There are many very famous paintings by Gustav that will be posted today, on his 150th birthday; I, however, chose the less famous and quite an early one, that I love very much for the story that goes with it :The Old Burgtheater :)
The old theatre was founded by Empress Maria Theresa and was a place of such historical and important premiers as Mozart’s operas The Abduction from the Seraglio, The Marriage of Figaro, Così fan tutte or Beethoven’s 1st Symphony. The Viennese loved their old theatre and although aware of the fact that the city needed a new building for it - fell quite into despair when time to say good bye to it arrived. In one of my favourite books - Stefan Zweig’s The World of Yesterday - the writer describes just how important the old Burgtheater really was to the Viennese, their love and self-identification with it that are not just almost incomprehensible to us today, with this time distance, but that were even in their own time considered somewhat bizarre to all that were not from this city. Thus he describes how on a day that it was torn down, half of Vienna came sombre looking and sad, as if that was someone’s funeral; after the last performance, he says, after the last note died out, everybody rushed onto the stage to grab at least a piece of wood from it, as a memory. For decades, Zweig writes, you could see parts of the old Burgtheater in peoples homes, exhibited almost as a piece of relic.

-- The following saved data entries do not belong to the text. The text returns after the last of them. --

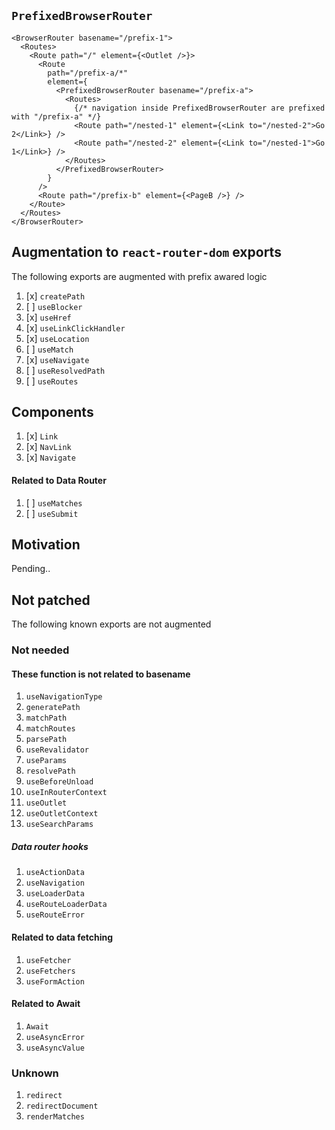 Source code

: 
## `PrefixedBrowserRouter`

```tsx
<BrowserRouter basename="/prefix-1">
  <Routes>
    <Route path="/" element={<Outlet />}>
      <Route
        path="/prefix-a/*"
        element={
          <PrefixedBrowserRouter basename="/prefix-a">
            <Routes>
              {/* navigation inside PrefixedBrowserRouter are prefixed with "/prefix-a" */}
              <Route path="/nested-1" element={<Link to="/nested-2">Go 2</Link>} />
              <Route path="/nested-2" element={<Link to="/nested-1">Go 1</Link>} />
            </Routes>
          </PrefixedBrowserRouter>
        }
      />
      <Route path="/prefix-b" element={<PageB />} />
    </Route>
  </Routes>
</BrowserRouter>
```

## Augmentation to `react-router-dom` exports

The following exports are augmented with prefix awared logic

1. [x] `createPath`
1. [ ] `useBlocker`
1. [x] `useHref`
1. [x] `useLinkClickHandler`
1. [x] `useLocation`
1. [ ] `useMatch`
1. [x] `useNavigate`
1. [ ] `useResolvedPath`
1. [ ] `useRoutes`

## Components

1. [x] `Link`
1. [x] `NavLink`
1. [x] `Navigate`

#### Related to Data Router
1. [ ] `useMatches`
1. [ ] `useSubmit`

## Motivation

Pending..


## Not patched
The following known exports are not augmented

### Not needed

#### These function is not related to basename
1. `useNavigationType`
1. `generatePath`
1. `matchPath`
1. `matchRoutes`
1. `parsePath`
1. `useRevalidator`
1. `useParams`
1. `resolvePath`
1. `useBeforeUnload`
1. `useInRouterContext`
1. `useOutlet`
1. `useOutletContext`
1. `useSearchParams`

##### Data router hooks
1. `useActionData`
1. `useNavigation`
1. `useLoaderData`
1. `useRouteLoaderData`
1. `useRouteError`

#### Related to data fetching
1. `useFetcher`
1. `useFetchers`
1. `useFormAction`

#### Related to Await
1. `Await`
1. `useAsyncError`
1. `useAsyncValue`

### Unknown
1. `redirect`
1. `redirectDocument`
1. `renderMatches`
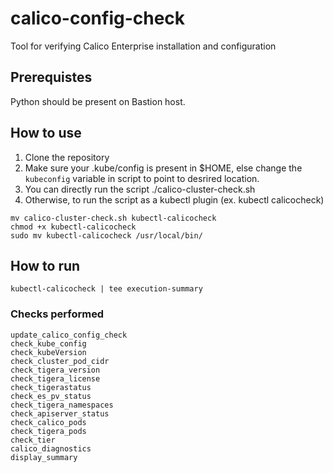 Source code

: # calico-config-check
Tool for verifying Calico Enterprise installation and configuration

## Prerequistes
Python should be present on Bastion host.

## How to use


 1. Clone the repository
 2. Make sure your .kube/config is present in $HOME, else change the `kubeconfig` variable in script to point to desrired location.
 3. You can directly run the script ./calico-cluster-check.sh
 4. Otherwise, to run the script as a kubectl plugin (ex. kubectl calicocheck)
 ```
 mv calico-cluster-check.sh kubectl-calicocheck
 chmod +x kubectl-calicocheck
 sudo mv kubectl-calicocheck /usr/local/bin/
 ```

## How to run


```
kubectl-calicocheck | tee execution-summary
```

### Checks performed

```
update_calico_config_check
check_kube_config
check_kubeVersion
check_cluster_pod_cidr
check_tigera_version
check_tigera_license
check_tigerastatus
check_es_pv_status
check_tigera_namespaces
check_apiserver_status
check_calico_pods
check_tigera_pods
check_tier
calico_diagnostics
display_summary
```

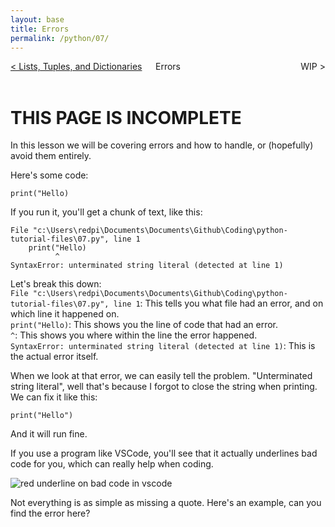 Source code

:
 ```yaml
---
layout: base
title: Errors
permalink: /python/07/
---
```


<div style="display: grid; grid-template-columns: 1fr auto 1fr; align-items: center; width: 100%; text-align: center; gap: 1rem;">
  <div style="text-align: left; overflow-wrap: anywhere;">
    <a href="/python/06/">&lt; Lists, Tuples, and Dictionaries</a>
  </div>
  <div style="justify-self: center;">
    Errors
  </div>
  <div style="text-align: right; overflow-wrap: anywhere;">
    WIP &gt;
  </div>
</div>
<br>

# THIS PAGE IS INCOMPLETE

In this lesson we will be covering errors and how to handle, or (hopefully) avoid them entirely.

Here's some code:

<pre><code class="language-python">print("Hello)</code></pre>

If you run it, you'll get a chunk of text, like this:

<pre><code class="language-plaintext">File "c:\Users\redpi\Documents\Documents\Github\Coding\python-tutorial-files\07.py", line 1
    print("Hello)
          ^
SyntaxError: unterminated string literal (detected at line 1)</code></pre>

Let's break this down:  
`File "c:\Users\redpi\Documents\Documents\Github\Coding\python-tutorial-files\07.py", line 1`: This tells you what file had an error, and on which line it happened on.  
`print("Hello)`: This shows you the line of code that had an error.  
`^`: This shows you where within the line the error happened.  
`SyntaxError: unterminated string literal (detected at line 1)`: This is the actual error itself.  

When we look at that error, we can easily tell the problem. "Unterminated string literal", well that's because I forgot to close the string when printing. We can fix it like this:

<pre><code class="language-python">print("Hello")</code></pre>

And it will run fine.

If you use a program like VSCode, you'll see that it actually underlines bad code for you, which can really help when coding.

![red underline on bad code in vscode](/guide/python/images/07-1.png)

Not everything is as simple as missing a quote. Here's an example, can you find the error here?

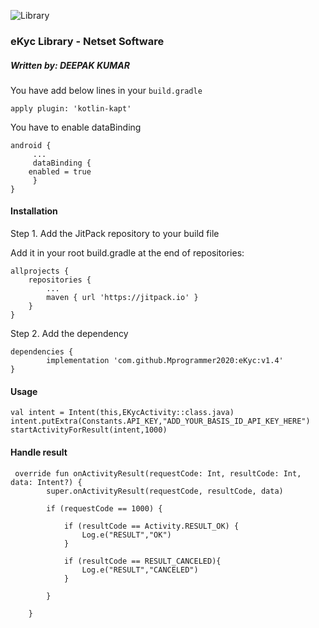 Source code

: ![Library](https://img.shields.io/badge/Dependency-In%20Progress-orange)
### eKyc Library - Netset Software
##### Written by: DEEPAK KUMAR

You have add below lines in your ```build.gradle``` 
```
apply plugin: 'kotlin-kapt'
```
You have to enable dataBinding
```
android {
     ...	
     dataBinding {
  	enabled = true
     }
}

```

#### Installation

Step 1. Add the JitPack repository to your build file

Add it in your root build.gradle at the end of repositories:

	allprojects {
		repositories {
			...
			maven { url 'https://jitpack.io' }
		}
	}

Step 2. Add the dependency

	dependencies {
	        implementation 'com.github.Mprogrammer2020:eKyc:v1.4'
	}

#### Usage

 ```
val intent = Intent(this,EKycActivity::class.java)
intent.putExtra(Constants.API_KEY,"ADD_YOUR_BASIS_ID_API_KEY_HERE")
startActivityForResult(intent,1000)
 ```

#### Handle result
```
 override fun onActivityResult(requestCode: Int, resultCode: Int, data: Intent?) {
        super.onActivityResult(requestCode, resultCode, data)

        if (requestCode == 1000) {

            if (resultCode == Activity.RESULT_OK) {
                Log.e("RESULT","OK")
            }

            if (resultCode == RESULT_CANCELED){
                Log.e("RESULT","CANCELED")
            }

        }

    }
```
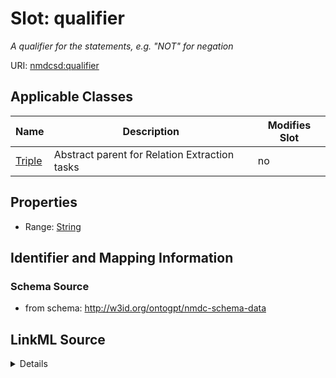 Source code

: 

# Slot: qualifier


_A qualifier for the statements, e.g. "NOT" for negation_



URI: [nmdcsd:qualifier](http://w3id.org/ontogpt/nmdc-schema-dataqualifier)



<!-- no inheritance hierarchy -->





## Applicable Classes

| Name | Description | Modifies Slot |
| --- | --- | --- |
| [Triple](Triple.md) | Abstract parent for Relation Extraction tasks |  no  |







## Properties

* Range: [String](String.md)





## Identifier and Mapping Information







### Schema Source


* from schema: http://w3id.org/ontogpt/nmdc-schema-data




## LinkML Source

<details>
```yaml
name: qualifier
description: A qualifier for the statements, e.g. "NOT" for negation
from_schema: http://w3id.org/ontogpt/nmdc-schema-data
rank: 1000
alias: qualifier
owner: Triple
domain_of:
- Triple
range: string

```
</details> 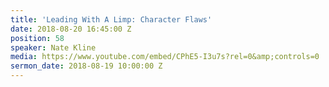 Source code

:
 ```yaml
---
title: 'Leading With A Limp: Character Flaws'
date: 2018-08-20 16:45:00 Z
position: 58
speaker: Nate Kline
media: https://www.youtube.com/embed/CPhE5-I3u7s?rel=0&amp;controls=0
sermon_date: 2018-08-19 10:00:00 Z
---
```


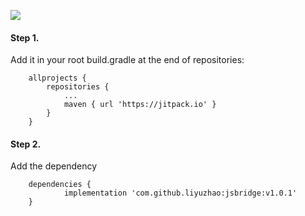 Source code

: [![](https://jitpack.io/v/liyuzhao/jsbridge.svg)](https://jitpack.io/#liyuzhao/jsbridge)


#### Step 1.
Add it in your root build.gradle at the end of repositories:

```
	allprojects {
		repositories {
			...
			maven { url 'https://jitpack.io' }
		}
	}
```

#### Step 2.
Add the dependency

```
	dependencies {
	        implementation 'com.github.liyuzhao:jsbridge:v1.0.1'
	}

``` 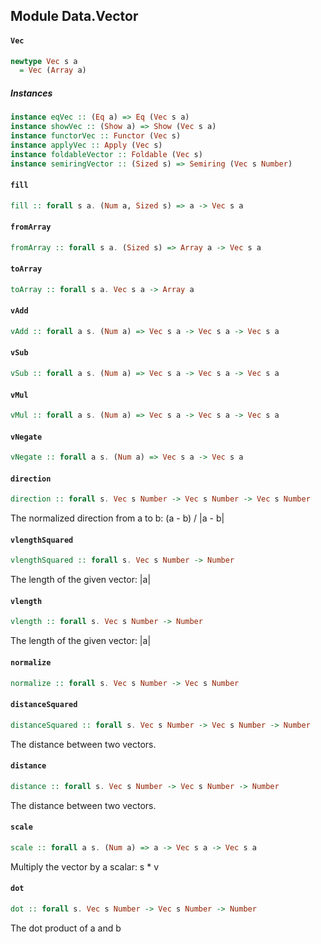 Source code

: ## Module Data.Vector

#### `Vec`

``` purescript
newtype Vec s a
  = Vec (Array a)
```

##### Instances
``` purescript
instance eqVec :: (Eq a) => Eq (Vec s a)
instance showVec :: (Show a) => Show (Vec s a)
instance functorVec :: Functor (Vec s)
instance applyVec :: Apply (Vec s)
instance foldableVector :: Foldable (Vec s)
instance semiringVector :: (Sized s) => Semiring (Vec s Number)
```

#### `fill`

``` purescript
fill :: forall s a. (Num a, Sized s) => a -> Vec s a
```

#### `fromArray`

``` purescript
fromArray :: forall s a. (Sized s) => Array a -> Vec s a
```

#### `toArray`

``` purescript
toArray :: forall s a. Vec s a -> Array a
```

#### `vAdd`

``` purescript
vAdd :: forall a s. (Num a) => Vec s a -> Vec s a -> Vec s a
```

#### `vSub`

``` purescript
vSub :: forall a s. (Num a) => Vec s a -> Vec s a -> Vec s a
```

#### `vMul`

``` purescript
vMul :: forall a s. (Num a) => Vec s a -> Vec s a -> Vec s a
```

#### `vNegate`

``` purescript
vNegate :: forall a s. (Num a) => Vec s a -> Vec s a
```

#### `direction`

``` purescript
direction :: forall s. Vec s Number -> Vec s Number -> Vec s Number
```

The normalized direction from a to b: (a - b) / |a - b|

#### `vlengthSquared`

``` purescript
vlengthSquared :: forall s. Vec s Number -> Number
```

The length of the given vector: |a|

#### `vlength`

``` purescript
vlength :: forall s. Vec s Number -> Number
```

The length of the given vector: |a|

#### `normalize`

``` purescript
normalize :: forall s. Vec s Number -> Vec s Number
```

#### `distanceSquared`

``` purescript
distanceSquared :: forall s. Vec s Number -> Vec s Number -> Number
```

The distance between two vectors.

#### `distance`

``` purescript
distance :: forall s. Vec s Number -> Vec s Number -> Number
```

The distance between two vectors.

#### `scale`

``` purescript
scale :: forall a s. (Num a) => a -> Vec s a -> Vec s a
```

Multiply the vector by a scalar: s * v

#### `dot`

``` purescript
dot :: forall s. Vec s Number -> Vec s Number -> Number
```

The dot product of a and b


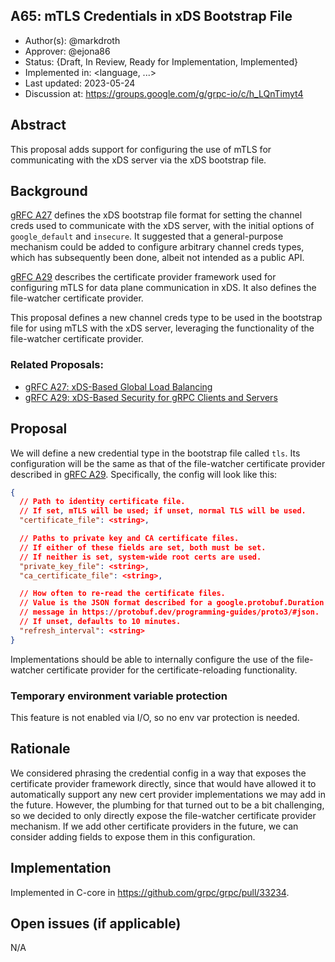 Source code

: A65: mTLS Credentials in xDS Bootstrap File
----
* Author(s): @markdroth
* Approver: @ejona86
* Status: {Draft, In Review, Ready for Implementation, Implemented}
* Implemented in: <language, ...>
* Last updated: 2023-05-24
* Discussion at: https://groups.google.com/g/grpc-io/c/h_LQnTimyt4

## Abstract

This proposal adds support for configuring the use of mTLS for
communicating with the xDS server via the xDS bootstrap file.

## Background

[gRFC A27][A27] defines the xDS bootstrap file format for setting
the channel creds used to communicate with the xDS server, with the
initial options of `google_default` and `insecure`.  It suggested that a
general-purpose mechanism could be added to configure arbitrary channel
creds types, which has subsequently been done, albeit not intended as
a public API.

[gRFC A29][A29] describes the certificate provider framework used for
configuring mTLS for data plane communication in xDS.  It also defines
the file-watcher certificate provider.

This proposal defines a new channel creds type to be used in the
bootstrap file for using mTLS with the xDS server, leveraging the
functionality of the file-watcher certificate provider.

### Related Proposals: 
* [gRFC A27: xDS-Based Global Load Balancing][A27]
* [gRFC A29: xDS-Based Security for gRPC Clients and Servers][A29]

## Proposal

We will define a new credential type in the bootstrap file called `tls`.
Its configuration will be the same as that of the file-watcher
certificate provider described in [gRFC A29][A29].  Specifically, the
config will look like this:

```json
{
  // Path to identity certificate file.
  // If set, mTLS will be used; if unset, normal TLS will be used.
  "certificate_file": <string>,

  // Paths to private key and CA certificate files.
  // If either of these fields are set, both must be set.
  // If neither is set, system-wide root certs are used.
  "private_key_file": <string>,
  "ca_certificate_file": <string>,

  // How often to re-read the certificate files.
  // Value is the JSON format described for a google.protobuf.Duration
  // message in https://protobuf.dev/programming-guides/proto3/#json.
  // If unset, defaults to 10 minutes.
  "refresh_interval": <string>
}
```

Implementations should be able to internally configure the use of the
file-watcher certificate provider for the certificate-reloading
functionality.

### Temporary environment variable protection

This feature is not enabled via I/O, so no env var protection is needed.

## Rationale

We considered phrasing the credential config in a way that exposes the
certificate provider framework directly, since that would have allowed it
to automatically support any new cert provider implementations we may
add in the future.  However, the plumbing for that turned out to be a
bit challenging, so we decided to only directly expose the file-watcher
certificate provider mechanism.  If we add other certificate providers
in the future, we can consider adding fields to expose them in this
configuration.

## Implementation

Implemented in C-core in https://github.com/grpc/grpc/pull/33234.

## Open issues (if applicable)

N/A

[A27]: A27-xds-global-load-balancing.md
[A29]: A29-xds-tls-security.md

This painting was started in 1888. the year that the Austrian national theatre moved from this old building to the new one on Ringstraße. For his work on this new theater Klimt received the Golden order of Merit from Emperor Franz Josef I.
Zuschauerraum im alten Burgtheater in Wien 1888, by Gustav Klimt, the photograph of the outside of the old building and the new one on Ringstraße, right after its construction.